She made the remarks during the hearings in the Azerbaijani parliament on the "Recent developments on the line of contact: Problems of the international humanitarian law."

Muradova said that the international community is already aware that the conflict poses a serious threat.

“We all know that while mediators continue to make efforts to resolve the conflict, the Armenian side resorts to provocations on the contact line,” the vice-speaker said, noting that the Armenian provocations of early April resulted in deaths among the Azerbaijani population and caused detrimental effects on the environment.

She added that in order to prevent these provocations, Azerbaijani armed forces launched a counteroffensive and liberates several heights, as a result of which the myth of the invincibility of the Azerbaijani army was destroyed.

The vice-speaker said undesirable processes started for the Armenian leadership, and the civilian population in Nagorno-Karabakh began to understand that the conflict is no longer needed.

Muradova mentioned that by starting this conflict, Armenia has created problems for the civilians in Nagorno-Karabakh, and this situation cannot continue in this way.

She stressed that the Armenians in Nagorno-Karabakh are citizens of Azerbaijan.

“We need to solve their problems and ensure the return of Azerbaijani refugees and IDPs to their natives. The April events have shown that Azerbaijan is not going to reconcile with this situation for long,” the vice-speaker concluded.

The Nagorno-Karabakh conflict entered its modern phase when the Armenian SRR made territorial claims against the Azerbaijani SSR in 1988.

A fierce war broke out between Azerbaijan and Armenia over the Nagorno-Karabakh region of Azerbaijan. As a result of the war, Armenian armed forces occupied some 20 percent of Azerbaijani territory which includes Nagorno-Karabakh and seven adjacent districts (Lachin, Kalbajar, Aghdam, Fuzuli, Jabrayil, Gubadli and Zangilan), and over a million Azerbaijanis became refugees and internally displaced people.

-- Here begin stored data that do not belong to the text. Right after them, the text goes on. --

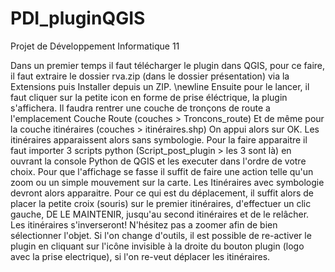 # PDI_pluginQGIS
Projet de Développement Informatique 11

Dans un premier temps il faut télécharger le plugin dans QGIS, pour ce faire, il faut extraire le dossier rva.zip (dans le dossier présentation) via la  Extensions puis Installer depuis un ZIP. \newline
Ensuite pour le lancer, il faut cliquer sur la petite icon en forme de prise éléctrique, la plugin s'affichera. 
Il faudra rentrer une couche de tronçons de route a l'emplacement Couche Route (couches > Troncons_route)
Et de même pour la couche itinéraires (couches > itinéraires.shp)
On appui alors sur OK.
Les itinéraires apparaissent alors sans symbologie. Pour la faire apparaitre il faut importer 3 scripts python (Script_post_plugin > les 3 sont là) en ouvrant la console Python de QGIS et les executer dans l'ordre de votre choix. 
Pour que l'affichage se fasse il suffit de faire une action telle qu'un zoom ou un simple mouvement sur la carte. Les Itinéraires avec symbologie devront alors apparaitre.
Pour ce qui est du déplacement, il suffit alors de placer la petite croix (souris) sur le premier itinéraires, d'effectuer un clic gauche, DE LE MAINTENIR, jusqu'au second itinéraires et de le relâcher. Les itinéraires s'inverseront! N'hésitez pas a zoomer afin de bien sélectionner l'objet.
Si l'on change d'outils, il est possible de re-activer le plugin en cliquant sur l'icône invisible à la droite du bouton plugin (logo avec la prise electrique), si l'on re-veut déplacer les itinéraires.
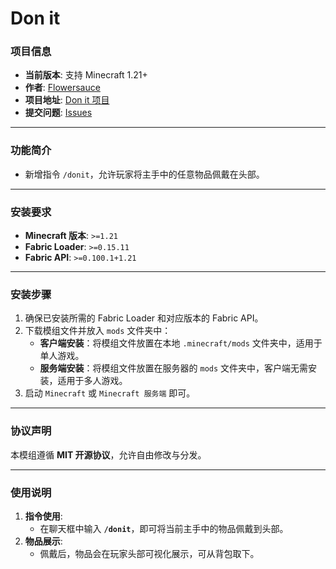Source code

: # Don it

### 项目信息

- **当前版本**: 支持 Minecraft 1.21+
- **作者**: [Flowersauce](https://github.com/flowersauce)
- **项目地址**: [Don it 项目](https://github.com/flowersauce/Don-it)
- **提交问题**: [Issues](https://github.com/flowersauce/Don-it/issues)

---

### 功能简介

- 新增指令 `/donit`，允许玩家将主手中的任意物品佩戴在头部。

---

### 安装要求

- **Minecraft 版本**: `>=1.21`
- **Fabric Loader**: `>=0.15.11`
- **Fabric API**: `>=0.100.1+1.21`

---

### 安装步骤

1. 确保已安装所需的 Fabric Loader 和对应版本的 Fabric API。
2. 下载模组文件并放入 `mods` 文件夹中：
    - **客户端安装**：将模组文件放置在本地 `.minecraft/mods` 文件夹中，适用于单人游戏。
    - **服务端安装**：将模组文件放置在服务器的 `mods` 文件夹中，客户端无需安装，适用于多人游戏。
3. 启动 `Minecraft` 或 `Minecraft 服务端` 即可。

---

### 协议声明

本模组遵循 **MIT 开源协议**，允许自由修改与分发。

---

### 使用说明

1. **指令使用**:
    - 在聊天框中输入 **`/donit`**，即可将当前主手中的物品佩戴到头部。
2. **物品展示**:
    - 佩戴后，物品会在玩家头部可视化展示，可从背包取下。
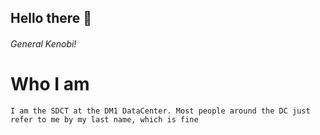## Hello there 👋
###### General Kenobi!
# Who I am
    I am the SDCT at the DM1 DataCenter. Most people around the DC just refer to me by my last name, which is fine
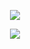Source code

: <p  align="center"><img src = "https://github.com/umairnaeem123/umairnaeem123/blob/main/Cert%20GIF.gif"></p>

<p  align="center"><img src = "https://github.com/umairnaeem123/umairnaeem123/blob/main/Intern%20Gif.gif"></p>
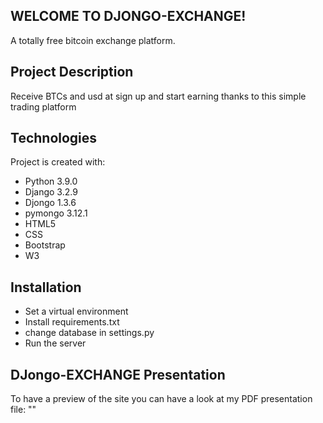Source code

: ## WELCOME TO DJONGO-EXCHANGE!
A totally free bitcoin exchange platform.

## Project Description
Receive BTCs and usd at sign up and start earning thanks to this simple trading
platform

## Technologies
Project is created with:
* Python 3.9.0
* Django 3.2.9
* Djongo 1.3.6
* pymongo 3.12.1
* HTML5
* CSS
* Bootstrap
* W3


## Installation
* Set a virtual environment
* Install requirements.txt
* change database in settings.py
* Run the server



## DJongo-EXCHANGE Presentation
To have a preview of the site you can have a look at my PDF
presentation file: ""


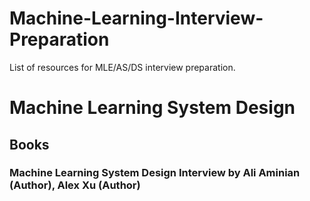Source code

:# Machine-Learning-Interview-Preparation
List of resources for MLE/AS/DS interview preparation.



# Machine Learning System Design 

## Books
### Machine Learning System Design Interview by Ali Aminian (Author), Alex Xu (Author) 
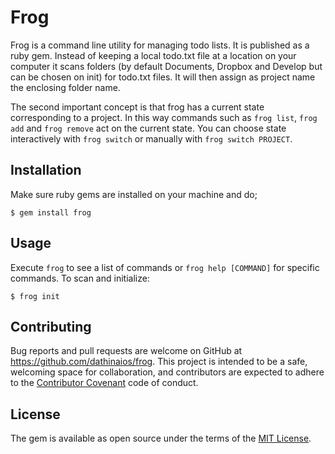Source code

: # Frog

Frog is a command line utility for managing todo lists. It is published as a ruby gem. Instead of keeping a local todo.txt file at a location on your computer it scans folders (by default Documents, Dropbox and Develop but can be chosen on init) for todo.txt files. It will then assign as project name the enclosing folder name.

The second important concept is that frog has a current state corresponding to a project. In this way commands such as `frog list`, `frog add` and `frog remove` act on the current state. You can choose state interactively with `frog switch` or manually with `frog switch PROJECT`.

## Installation

Make sure ruby gems are installed on your machine and do;

    $ gem install frog

## Usage

Execute `frog` to see a list of commands or `frog help [COMMAND]` for specific commands. To scan and initialize:

    $ frog init


## Contributing

Bug reports and pull requests are welcome on GitHub at https://github.com/dathinaios/frog. This project is intended to be a safe, welcoming space for collaboration, and contributors are expected to adhere to the [Contributor Covenant](http://contributor-covenant.org) code of conduct.


## License

The gem is available as open source under the terms of the [MIT License](http://opensource.org/licenses/MIT).

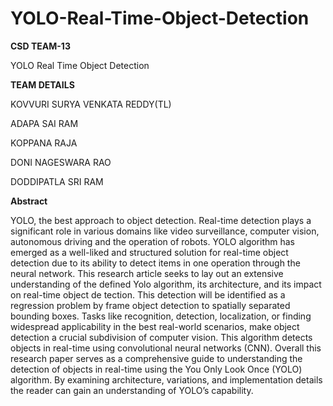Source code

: # YOLO-Real-Time-Object-Detection

 

**CSD TEAM-13**

YOLO Real Time Object Detection

 

 

 

 

**TEAM DETAILS**

KOVVURI SURYA VENKATA REDDY(TL)

ADAPA SAI RAM

KOPPANA RAJA

DONI NAGESWARA RAO

DODDIPATLA SRI RAM

**Abstract**

YOLO, the best approach to object detection. Real-time detection plays a significant role in various domains like video surveillance, computer vision, autonomous driving and the operation of robots. YOLO algorithm has emerged as a well-liked and structured solution for real-time object detection due to its ability to detect items in one operation through the neural network. This research article seeks to lay out an extensive understanding of the defined Yolo algorithm, its architecture, and its impact on real-time object de	tection. This detection will be identified as a regression problem by frame object detection to spatially separated bounding boxes. Tasks like recognition, detection, localization, or finding widespread applicability in the best real-world scenarios, make object detection a crucial subdivision of computer vision. This algorithm detects objects in real-time using convolutional neural networks (CNN). Overall this research paper serves as a comprehensive guide to understanding the detection of objects in real-time using the You Only Look Once (YOLO) algorithm. By examining architecture, variations, and implementation details the reader can gain an understanding of YOLO’s capability.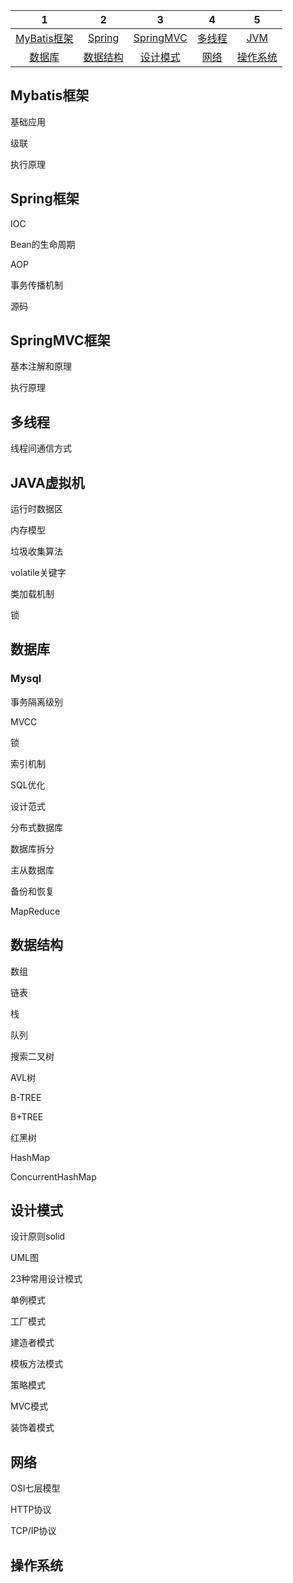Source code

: | 1 | 2 | 3 | 4 | 5 | 
| :--------: | :---------: | :---------: | :---------: | :---------: | 
| [MyBatis框架](Mybatis框架) | [Spring](#Spring框架) | [SpringMVC](#SpringMVC框架) | [多线程](#多线程) | [JVM](#JAVA虚拟机) |
| [数据库](#数据库) | [数据结构](#数据结构) | [设计模式](#设计模式) | [网络](#网络) | [操作系统](#操作系统) |



## Mybatis框架

基础应用

级联

执行原理

## Spring框架

IOC

Bean的生命周期

AOP

事务传播机制

源码

## SpringMVC框架

基本注解和原理

执行原理

## 多线程

线程间通信方式

## JAVA虚拟机

运行时数据区

内存模型

垃圾收集算法

volatile关键字

类加载机制

锁

## 数据库

### Mysql

事务隔离级别

MVCC

锁

索引机制

SQL优化

设计范式

分布式数据库

数据库拆分

主从数据库

备份和恢复

MapReduce

## 数据结构

数组

链表

栈

队列

搜索二叉树

AVL树

B-TREE

B+TREE

红黑树

HashMap

ConcurrentHashMap

## 设计模式

设计原则solid

UML图

23种常用设计模式

单例模式

工厂模式

建造者模式

模板方法模式

策略模式

MVC模式

装饰着模式

## 网络

OSI七层模型

HTTP协议

TCP/IP协议

## 操作系统


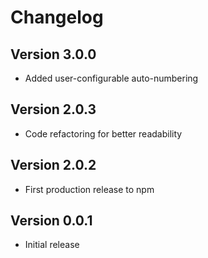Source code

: # Changelog

## Version 3.0.0

* Added user-configurable auto-numbering

## Version 2.0.3

* Code refactoring for better readability

## Version 2.0.2

* First production release to npm

## Version 0.0.1

* Initial release
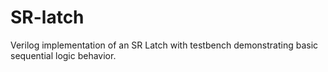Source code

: # SR-latch
Verilog implementation of an SR Latch with testbench demonstrating basic sequential logic behavior.
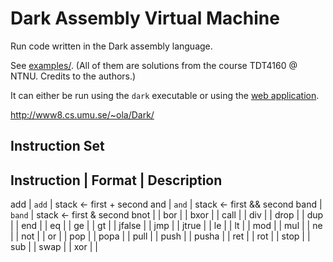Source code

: # Dark Assembly Virtual Machine

Run code written in the Dark assembly language.

See [examples/](examples/). (All of them are solutions from the course TDT4160 @ NTNU. Credits to the authors.)

It can either be run using the `dark` executable or using the [web application]().

http://www8.cs.umu.se/~ola/Dark/

## Instruction Set

Instruction | Format | Description
----------------------------------
add | `add` | stack <- first + second
and | `and` | stack <- first && second
band | `band` | stack <- first & second
bnot | |
bor | |
bxor | |
call | |
div | |
drop | |
dup | |
end | |
eq | |
ge | |
gt | |
jfalse | |
jmp | |
jtrue | |
le | |
lt | |
mod | |
mul | |
ne | |
not | |
or | |
pop | |
popa | |
pull | |
push | |
pusha | |
ret | |
rot | |
stop | |
sub | |
swap | |
xor | |
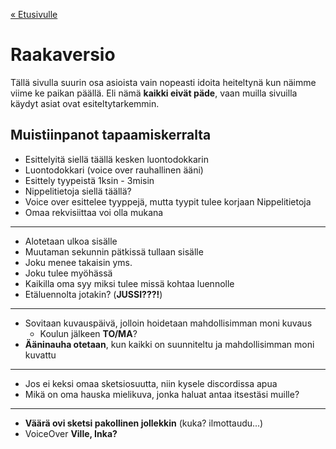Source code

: [« Etusivulle](https://21tiko4.github.io/tiimiesittely/)


# Raakaversio

Tällä sivulla suurin osa asioista vain nopeasti idoita heiteltynä kun näimme viime ke paikan päällä. Eli nämä **kaikki eivät päde**, vaan muilla sivuilla käydyt asiat ovat esiteltytarkemmin.


## Muistiinpanot tapaamiskerralta

- Esittelyitä siellä täällä kesken luontodokkarin
- Luontodokkari (voice over rauhallinen ääni)
- Esittely tyypeistä 1ksin - 3misin 
- Nippelitietoja siellä täällä?
- Voice over esittelee tyyppejä, mutta tyypit tulee korjaan Nippelitietoja
- Omaa rekvisiittaa voi olla mukana

---

- Alotetaan ulkoa sisälle
- Muutaman sekunnin pätkissä tullaan sisälle
- Joku menee takaisin yms. 
- Joku tulee myöhässä
- Kaikilla oma syy miksi tulee missä kohtaa luennolle
- Etäluennolta jotakin? (**JUSSI???!**)

---

- Sovitaan kuvauspäivä, jolloin hoidetaan mahdollisimman moni kuvaus
  - Koulun jälkeen **TO/MA**?
- **Ääninauha otetaan**, kun kaikki on suunniteltu ja mahdollisimman moni kuvattu

---

- Jos ei keksi omaa sketsiosuutta, niin kysele discordissa apua
- Mikä on oma hauska mielikuva, jonka haluat antaa itsestäsi muille?

---

- **Väärä ovi sketsi pakollinen jollekkin** (kuka? ilmottaudu...)
- VoiceOver **Ville, Inka?**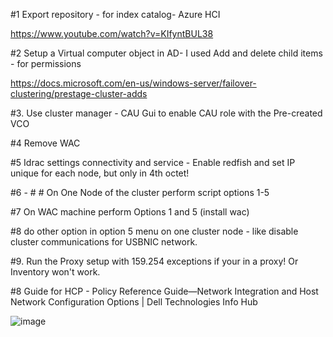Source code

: #1 Export repository - for index catalog- Azure HCI

 https://www.youtube.com/watch?v=KIfyntBUL38


#2 Setup a Virtual computer object in  AD- I used Add and delete child items - for permissions 

https://docs.microsoft.com/en-us/windows-server/failover-clustering/prestage-cluster-adds

#3. Use cluster manager - CAU Gui to enable CAU role with the Pre-created VCO

#4 Remove WAC 

#5  Idrac settings connectivity and service - Enable redfish and set IP unique for each node, but only in 4th octet!



#6 - # # On One Node of the cluster perform script options  1-5

#7 On WAC machine perform  Options 1 and 5 (install wac)

#8  do other option in option 5 menu on one cluster node  - like disable cluster communications for USBNIC network. 

#9. Run the Proxy setup with 159.254 exceptions if your in a proxy! Or Inventory won't work. 

#8 Guide for HCP - Policy Reference Guide—Network Integration and Host Network Configuration Options | Dell Technologies Info Hub



![image](https://user-images.githubusercontent.com/79279019/171454128-2fbe139c-0580-4fa6-9ca0-5ba41552eac4.png)
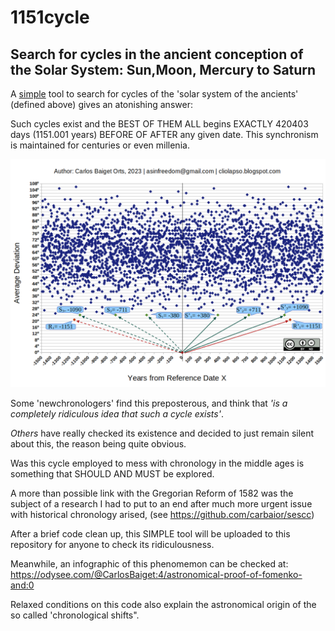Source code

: # 1151cycle

## Search for cycles in the ancient conception of the Solar System: Sun,Moon, Mercury to Saturn

A <ins>simple</ins> tool to search for cycles of the 'solar system of the ancients' (defined above) gives an atonishing answer:

Such cycles exist and the BEST OF THEM ALL begins EXACTLY 420403 days (1151.001 years) BEFORE OF AFTER any given date. This synchronism is maintained for centuries or even millenia.

![The 1151 years cycle.](1151_cycle.png)

Some 'newchronologers' find this preposterous, and think that *'is a completely ridiculous idea that such a cycle exists'*.

*Others* have really checked its existence and decided to just remain silent about this, the reason being quite obvious.

Was this cycle employed to mess with chronology in the middle ages is something that SHOULD AND MUST be explored. 

A more than possible link with the Gregorian Reform of 1582 was the subject of a research I had to put to an end after much more urgent issue with historical chronology arised, (see https://github.com/carbaior/sescc)

After a brief code clean up, this SIMPLE tool will be uploaded to this repository for anyone to check its ridiculousness.

Meanwhile, an infographic of this phenomemon can be checked at: https://odysee.com/@CarlosBaiget:4/astronomical-proof-of-fomenko-and:0

Relaxed conditions on this code also explain the astronomical origin of the so called 'chronological shifts".
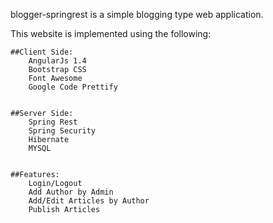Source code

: blogger-springrest is a simple blogging type web application. 

This website is implemented using the following:

	##Client Side:
		AngularJs 1.4
		Bootstrap CSS
		Font Awesome
		Google Code Prettify


	##Server Side:
		Spring Rest
		Spring Security
		Hibernate
		MYSQL


	##Features:
		Login/Logout
		Add Author by Admin
		Add/Edit Articles by Author
		Publish Articles

  
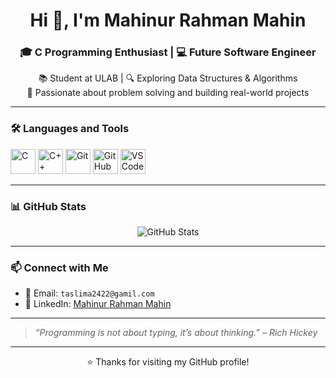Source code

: <h1 align="center">Hi 👋, I'm Mahinur Rahman Mahin</h1>
<h3 align="center">🎓 C Programming Enthusiast | 💻 Future Software Engineer</h3>

<p align="center">
  📚 Student at ULAB | 🔍 Exploring Data Structures & Algorithms<br>
  🚀 Passionate about problem solving and building real-world projects
</p>

---

### 🛠️ Languages and Tools

<p align="left">
  <img src="https://cdn.jsdelivr.net/gh/devicons/devicon/icons/c/c-original.svg" alt="C" width="40" height="40"/>
  <img src="https://cdn.jsdelivr.net/gh/devicons/devicon/icons/cplusplus/cplusplus-original.svg" alt="C++" width="40" height="40"/>
  <img src="https://cdn.jsdelivr.net/gh/devicons/devicon/icons/git/git-original.svg" alt="Git" width="40" height="40"/>
  <img src="https://cdn.jsdelivr.net/gh/devicons/devicon/icons/github/github-original.svg" alt="GitHub" width="40" height="40"/>
  <img src="https://cdn.jsdelivr.net/gh/devicons/devicon/icons/vscode/vscode-original.svg" alt="VS Code" width="40" height="40"/>
</p>

---

### 📊 GitHub Stats

<p align="center">
  <img src="https://github-readme-stats.vercel.app/api?username=Mahin01631&show_icons=true&theme=radical" alt="GitHub Stats"/>
</p>

---

### 📫 Connect with Me

- 📧 Email: `taslima2422@gamil.com`
- 🔗 LinkedIn: [Mahinur Rahman Mahin](https://www.linkedin.com/in/mahinurrahmanmahin)

---

> _“Programming is not about typing, it’s about thinking.” – Rich Hickey_

---

<p align="center">
  ⭐ Thanks for visiting my GitHub profile!
</p>
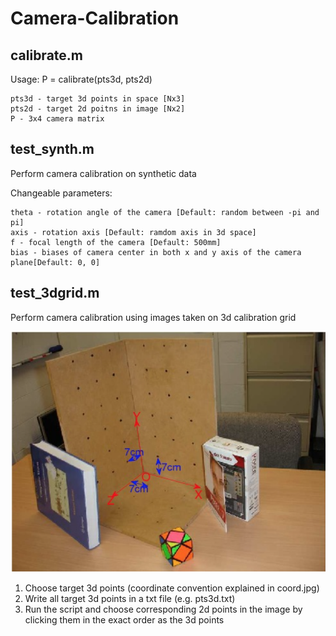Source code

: # Camera-Calibration

## calibrate.m
Usage: P = calibrate(pts3d, pts2d)

    pts3d - target 3d points in space [Nx3]
    pts2d - target 2d poitns in image [Nx2]
    P - 3x4 camera matrix

## test_synth.m
Perform camera calibration on synthetic data

Changeable parameters:

    theta - rotation angle of the camera [Default: random between -pi and pi]
    axis - rotation axis [Default: ramdom axis in 3d space]
    f - focal length of the camera [Default: 500mm]
    bias - biases of camera center in both x and y axis of the camera plane[Default: 0, 0]

## test_3dgrid.m
Perform camera calibration using images taken on 3d calibration grid

![Coordinate](/coord.png)

1. Choose target 3d points (coordinate convention explained in coord.jpg)
2. Write all target 3d points in a txt file (e.g. pts3d.txt)
3. Run the script and choose corresponding 2d points in the image by clicking them in the exact order as the 3d points

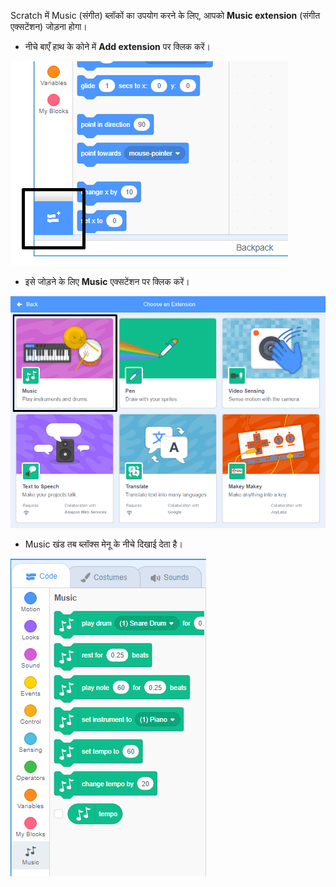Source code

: Scratch में Music (संगीत) ब्लॉकों का उपयोग करने के लिए, आपको **Music extension** (संगीत एक्सटेंशन) जोड़ना होगा।

+ नीचे बाएँ हाथ के कोने में **Add extension** पर क्लिक करें।

![add extension button हाइलाइट किया गया](images/add-extension-annotated.png)

+ इसे जोड़ने के लिए **Music** एक्सटेंशन पर क्लिक करें।

![music extension हाइलाइट किया हुआ](images/click-music-annotated.png)

+ Music खंड तब ब्लॉक्स मेनू के नीचे दिखाई देता है।

![music extension ब्लॉक्स](images/music-extension-blocks.png)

The military operations finally came to an end when Azerbaijan and Armenia signed a ceasefire agreement in Bishkek in 1994.

Dealing with the settlement of the Nagorno-Karabakh conflict is the OSCE Minsk Group, which was created after the meeting of the OSCE Ministerial Council in Helsinki on 24 March 1992. The Group’s members include Azerbaijan, Armenia, Russia, the United States, France, Italy, Germany, Turkey, Belarus, Finland and Sweden.

Besides, the OSCE Minsk Group has a co-chairmanship institution, comprised of Russian, US and French co-chairs, which began operating in 1996.

Resolutions 822, 853, 874 and 884 of the UN Security Council, which were passed in short intervals in 1993, and other resolutions adopted by the UN General Assembly, PACE, OSCE, OIC, and other organizations require Armenia to unconditionally withdraw its troops from Nagorno-Karabakh.